▸ Directions
Copy each line containing "Perfil" from the listing below.

▸ Records to process
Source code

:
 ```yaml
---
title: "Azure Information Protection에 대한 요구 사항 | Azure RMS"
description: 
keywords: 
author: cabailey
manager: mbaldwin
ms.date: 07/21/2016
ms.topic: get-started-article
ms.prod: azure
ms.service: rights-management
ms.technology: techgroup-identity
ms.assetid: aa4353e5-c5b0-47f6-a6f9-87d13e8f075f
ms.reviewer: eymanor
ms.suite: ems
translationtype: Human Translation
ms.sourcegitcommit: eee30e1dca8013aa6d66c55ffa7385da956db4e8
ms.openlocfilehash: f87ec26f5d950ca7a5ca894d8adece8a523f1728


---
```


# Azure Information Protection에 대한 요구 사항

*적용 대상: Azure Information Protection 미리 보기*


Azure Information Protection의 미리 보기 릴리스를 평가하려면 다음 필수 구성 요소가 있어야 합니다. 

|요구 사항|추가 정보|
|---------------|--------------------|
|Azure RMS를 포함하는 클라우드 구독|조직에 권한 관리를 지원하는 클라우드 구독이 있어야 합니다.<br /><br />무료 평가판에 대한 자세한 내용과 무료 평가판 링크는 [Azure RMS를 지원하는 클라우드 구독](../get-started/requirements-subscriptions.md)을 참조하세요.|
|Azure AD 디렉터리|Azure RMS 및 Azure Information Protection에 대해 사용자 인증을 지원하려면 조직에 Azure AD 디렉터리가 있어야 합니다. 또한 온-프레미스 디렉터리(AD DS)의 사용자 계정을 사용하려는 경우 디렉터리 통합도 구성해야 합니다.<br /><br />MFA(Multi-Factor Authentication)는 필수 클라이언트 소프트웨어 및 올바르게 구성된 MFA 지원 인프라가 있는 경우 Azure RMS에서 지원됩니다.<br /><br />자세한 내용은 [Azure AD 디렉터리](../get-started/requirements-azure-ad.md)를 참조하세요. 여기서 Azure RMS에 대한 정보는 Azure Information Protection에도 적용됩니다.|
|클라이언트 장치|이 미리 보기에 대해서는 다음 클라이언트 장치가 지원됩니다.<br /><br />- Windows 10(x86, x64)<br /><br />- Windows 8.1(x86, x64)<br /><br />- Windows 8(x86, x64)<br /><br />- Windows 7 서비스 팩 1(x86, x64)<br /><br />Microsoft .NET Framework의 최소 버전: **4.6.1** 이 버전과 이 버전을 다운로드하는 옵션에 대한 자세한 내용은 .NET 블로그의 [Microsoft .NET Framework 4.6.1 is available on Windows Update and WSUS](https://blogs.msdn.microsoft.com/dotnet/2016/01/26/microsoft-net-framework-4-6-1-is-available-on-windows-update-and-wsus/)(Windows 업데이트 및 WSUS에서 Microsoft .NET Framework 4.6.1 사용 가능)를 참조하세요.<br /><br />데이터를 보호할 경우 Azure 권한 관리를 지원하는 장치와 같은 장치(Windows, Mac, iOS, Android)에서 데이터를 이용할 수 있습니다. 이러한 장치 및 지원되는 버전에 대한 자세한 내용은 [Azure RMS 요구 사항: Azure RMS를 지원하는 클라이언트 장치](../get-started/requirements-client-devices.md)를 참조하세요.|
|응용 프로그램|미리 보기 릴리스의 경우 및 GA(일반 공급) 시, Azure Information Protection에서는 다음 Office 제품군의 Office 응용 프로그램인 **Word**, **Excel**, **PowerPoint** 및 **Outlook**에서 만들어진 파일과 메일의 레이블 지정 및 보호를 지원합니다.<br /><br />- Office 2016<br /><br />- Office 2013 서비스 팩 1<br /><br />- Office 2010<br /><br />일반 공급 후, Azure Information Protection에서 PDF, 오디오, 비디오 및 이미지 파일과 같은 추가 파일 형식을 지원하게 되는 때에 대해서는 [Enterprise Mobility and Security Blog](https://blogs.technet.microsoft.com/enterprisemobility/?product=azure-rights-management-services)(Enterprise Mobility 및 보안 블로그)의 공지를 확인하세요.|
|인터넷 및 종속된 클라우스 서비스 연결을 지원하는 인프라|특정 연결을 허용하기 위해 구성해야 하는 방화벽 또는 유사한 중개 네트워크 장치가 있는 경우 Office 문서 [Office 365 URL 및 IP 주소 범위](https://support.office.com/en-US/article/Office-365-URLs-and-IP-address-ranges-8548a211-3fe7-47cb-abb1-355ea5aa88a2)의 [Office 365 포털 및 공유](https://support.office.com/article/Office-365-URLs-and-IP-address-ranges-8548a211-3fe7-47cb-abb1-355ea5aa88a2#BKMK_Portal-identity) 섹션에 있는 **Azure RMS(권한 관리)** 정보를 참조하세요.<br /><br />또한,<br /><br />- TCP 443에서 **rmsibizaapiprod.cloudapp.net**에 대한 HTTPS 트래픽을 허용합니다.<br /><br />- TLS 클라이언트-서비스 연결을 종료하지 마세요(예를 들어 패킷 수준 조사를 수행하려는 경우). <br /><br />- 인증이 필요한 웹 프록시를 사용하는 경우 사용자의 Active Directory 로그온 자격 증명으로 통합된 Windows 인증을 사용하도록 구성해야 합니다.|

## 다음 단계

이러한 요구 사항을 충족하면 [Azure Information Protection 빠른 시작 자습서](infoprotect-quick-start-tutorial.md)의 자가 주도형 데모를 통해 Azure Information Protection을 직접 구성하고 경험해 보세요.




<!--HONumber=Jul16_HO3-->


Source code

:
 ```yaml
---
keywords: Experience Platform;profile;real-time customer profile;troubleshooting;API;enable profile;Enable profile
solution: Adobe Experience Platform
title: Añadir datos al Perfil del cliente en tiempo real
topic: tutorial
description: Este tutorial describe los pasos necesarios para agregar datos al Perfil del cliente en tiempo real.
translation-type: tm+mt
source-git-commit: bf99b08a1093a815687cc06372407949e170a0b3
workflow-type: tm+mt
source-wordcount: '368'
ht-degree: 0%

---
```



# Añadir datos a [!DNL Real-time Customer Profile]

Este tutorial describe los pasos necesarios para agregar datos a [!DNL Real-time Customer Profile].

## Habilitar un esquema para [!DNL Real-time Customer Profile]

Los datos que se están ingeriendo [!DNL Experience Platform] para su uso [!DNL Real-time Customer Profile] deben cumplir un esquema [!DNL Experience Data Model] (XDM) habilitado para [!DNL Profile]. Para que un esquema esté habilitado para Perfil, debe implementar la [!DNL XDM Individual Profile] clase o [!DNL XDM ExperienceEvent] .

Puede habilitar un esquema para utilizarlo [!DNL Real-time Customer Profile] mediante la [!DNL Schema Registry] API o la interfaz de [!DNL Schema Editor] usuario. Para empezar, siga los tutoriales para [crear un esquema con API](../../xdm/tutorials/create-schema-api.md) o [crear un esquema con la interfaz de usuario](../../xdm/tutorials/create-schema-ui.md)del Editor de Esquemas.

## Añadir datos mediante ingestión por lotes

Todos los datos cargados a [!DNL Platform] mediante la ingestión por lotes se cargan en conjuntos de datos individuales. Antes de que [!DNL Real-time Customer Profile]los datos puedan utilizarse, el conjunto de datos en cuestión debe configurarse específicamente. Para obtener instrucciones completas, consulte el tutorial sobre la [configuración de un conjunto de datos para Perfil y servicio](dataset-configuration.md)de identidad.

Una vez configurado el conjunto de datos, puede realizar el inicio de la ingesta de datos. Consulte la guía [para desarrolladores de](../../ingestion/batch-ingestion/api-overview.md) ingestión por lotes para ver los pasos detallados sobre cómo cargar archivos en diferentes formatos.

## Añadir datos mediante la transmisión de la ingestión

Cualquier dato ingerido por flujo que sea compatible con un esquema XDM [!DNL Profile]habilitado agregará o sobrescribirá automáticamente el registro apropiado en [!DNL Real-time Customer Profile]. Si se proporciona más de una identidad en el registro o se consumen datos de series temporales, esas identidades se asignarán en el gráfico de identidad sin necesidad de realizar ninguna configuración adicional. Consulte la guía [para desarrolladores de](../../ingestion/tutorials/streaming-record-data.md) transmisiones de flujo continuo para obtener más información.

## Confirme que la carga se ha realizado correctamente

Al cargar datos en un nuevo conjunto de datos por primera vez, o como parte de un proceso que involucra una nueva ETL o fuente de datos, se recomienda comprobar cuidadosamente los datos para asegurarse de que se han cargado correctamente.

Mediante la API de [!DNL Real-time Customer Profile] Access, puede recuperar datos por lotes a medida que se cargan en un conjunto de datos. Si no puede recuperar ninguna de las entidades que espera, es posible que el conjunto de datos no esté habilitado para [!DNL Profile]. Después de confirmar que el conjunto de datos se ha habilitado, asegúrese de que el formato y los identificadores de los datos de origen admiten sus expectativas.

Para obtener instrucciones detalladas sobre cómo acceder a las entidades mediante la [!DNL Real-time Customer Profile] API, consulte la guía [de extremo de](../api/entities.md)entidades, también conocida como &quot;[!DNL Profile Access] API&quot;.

▸ Task output
title: Añadir datos al Perfil del cliente en tiempo real
description: Este tutorial describe los pasos necesarios para agregar datos al Perfil del cliente en tiempo real.
Los datos que se están ingeriendo [!DNL Experience Platform] para su uso [!DNL Real-time Customer Profile] deben cumplir un esquema [!DNL Experience Data Model] (XDM) habilitado para [!DNL Profile]. Para que un esquema esté habilitado para Perfil, debe implementar la [!DNL XDM Individual Profile] clase o [!DNL XDM ExperienceEvent] .
Todos los datos cargados a [!DNL Platform] mediante la ingestión por lotes se cargan en conjuntos de datos individuales. Antes de que [!DNL Real-time Customer Profile]los datos puedan utilizarse, el conjunto de datos en cuestión debe configurarse específicamente. Para obtener instrucciones completas, consulte el tutorial sobre la [configuración de un conjunto de datos para Perfil y servicio](dataset-configuration.md)de identidad.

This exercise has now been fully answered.